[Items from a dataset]
┌────────

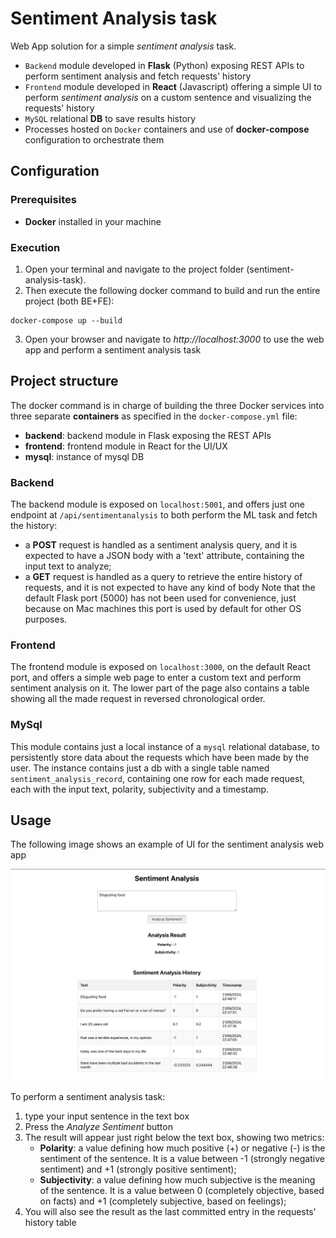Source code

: # Sentiment Analysis task
Web App solution for a simple *sentiment analysis* task.
- `Backend` module developed in **Flask** (Python) exposing REST APIs to perform sentiment analysis and fetch requests' history
- `Frontend` module developed in **React** (Javascript) offering a simple UI to perform *sentiment analysis* on a custom sentence and visualizing the requests' history
- `MySQL` relational **DB** to save results history
- Processes hosted on `Docker` containers and use of **docker-compose** configuration to orchestrate them

## Configuration

### Prerequisites
- **Docker** installed in your machine

### Execution
1. Open your terminal and navigate to the project folder (sentiment-analysis-task).
2. Then execute the following docker command to build and run the entire project (both BE+FE):
```shell
docker-compose up --build
```
3. Open your browser and navigate to *http://localhost:3000* to use the web app and perform a sentiment analysis task


## Project structure
The docker command is in charge of building the three Docker services into three separate **containers** as specified in the `docker-compose.yml` file:
- **backend**: backend module in Flask exposing the REST APIs
- **frontend**: frontend module in React for the UI/UX
- **mysql**: instance of mysql DB

### Backend
The backend module is exposed on `localhost:5001`, and offers just one endpoint at `/api/sentimentanalysis` to both perform the ML task and fetch the history:
- a **POST** request is handled as a sentiment analysis query, and it is expected to have a JSON body with a 'text' attribute, containing the input text to analyze;
- a **GET** request is handled as a query to retrieve the entire history of requests, and it is not expected to have any kind of body
Note that the default Flask port (5000) has not been used for convenience, just because on Mac machines this port is used by default for other OS purposes.

### Frontend
The frontend module is exposed on `localhost:3000`, on the default React port, and offers a simple web page to enter a custom text and perform sentiment analysis on it. The lower part of the page also contains a table showing all the made request in reversed chronological order.

### MySql
This module contains just a local instance of a `mysql` relational database, to persistently store data about the requests which have been made by the user. The instance contains just a db with a single table named `sentiment_analysis_record`, containing one row for each made request, each with the input text, polarity, subjectivity and a timestamp.


## Usage
The following image shows an example of UI for the sentiment analysis web app

![Sentiment Analysis web page](ui.png)

To perform a sentiment analysis task:
1. type your input sentence in the text box
2. Press the *Analyze Sentiment* button
3. The result will appear just right below the text box, showing two metrics:
    - **Polarity**: a value defining how much positive (+) or negative (-) is the sentiment of the sentence. It is a value between -1 (strongly negative sentiment) and +1 (strongly positive sentiment);
    - **Subjectivity**: a value defining how much subjective is the meaning of the sentence. It is a value between 0 (completely objective, based on facts) and +1 (completely subjective, based on feelings);
4. You will also see the result as the last committed entry in the requests' history table
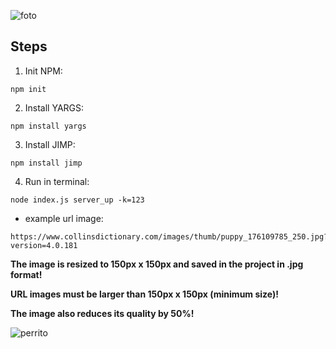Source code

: ![foto](https://user-images.githubusercontent.com/68760595/133867566-bd7de214-c3d3-45fa-9b59-d4cc1e7a2338.png)

## Steps

1. Init NPM:

```
npm init

```
2. Install YARGS:

```
npm install yargs

```
3. Install JIMP:

```
npm install jimp

```
4. Run in terminal:

```
node index.js server_up -k=123

```
* example url image:

```
https://www.collinsdictionary.com/images/thumb/puppy_176109785_250.jpg?version=4.0.181

```
**The image is resized to 150px x 150px and saved in the project in .jpg format!**

**URL images must be larger than 150px x 150px (minimum size)!**

**The image also reduces its quality by 50%!**

![perrito](https://user-images.githubusercontent.com/68760595/133870136-be271221-3575-405b-a50d-7a8be0e87938.png)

└────────

**Task statement**
All that is needed is the exact run of lines above from the line containing "visualizing the requests' history" through the line containing "- **frontend**: frontend", both of them included.

**Solved problem**
- `Frontend` module developed in **React** (Javascript) offering a simple UI to perform *sentiment analysis* on a custom sentence and visualizing the requests' history
- `MySQL` relational **DB** to save results history
- Processes hosted on `Docker` containers and use of **docker-compose** configuration to orchestrate them

## Configuration

### Prerequisites
- **Docker** installed in your machine

### Execution
1. Open your terminal and navigate to the project folder (sentiment-analysis-task).
2. Then execute the following docker command to build and run the entire project (both BE+FE):
```shell
docker-compose up --build
```
3. Open your browser and navigate to *http://localhost:3000* to use the web app and perform a sentiment analysis task


## Project structure
The docker command is in charge of building the three Docker services into three separate **containers** as specified in the `docker-compose.yml` file:
- **backend**: backend module in Flask exposing the REST APIs
- **frontend**: frontend module in React for the UI/UX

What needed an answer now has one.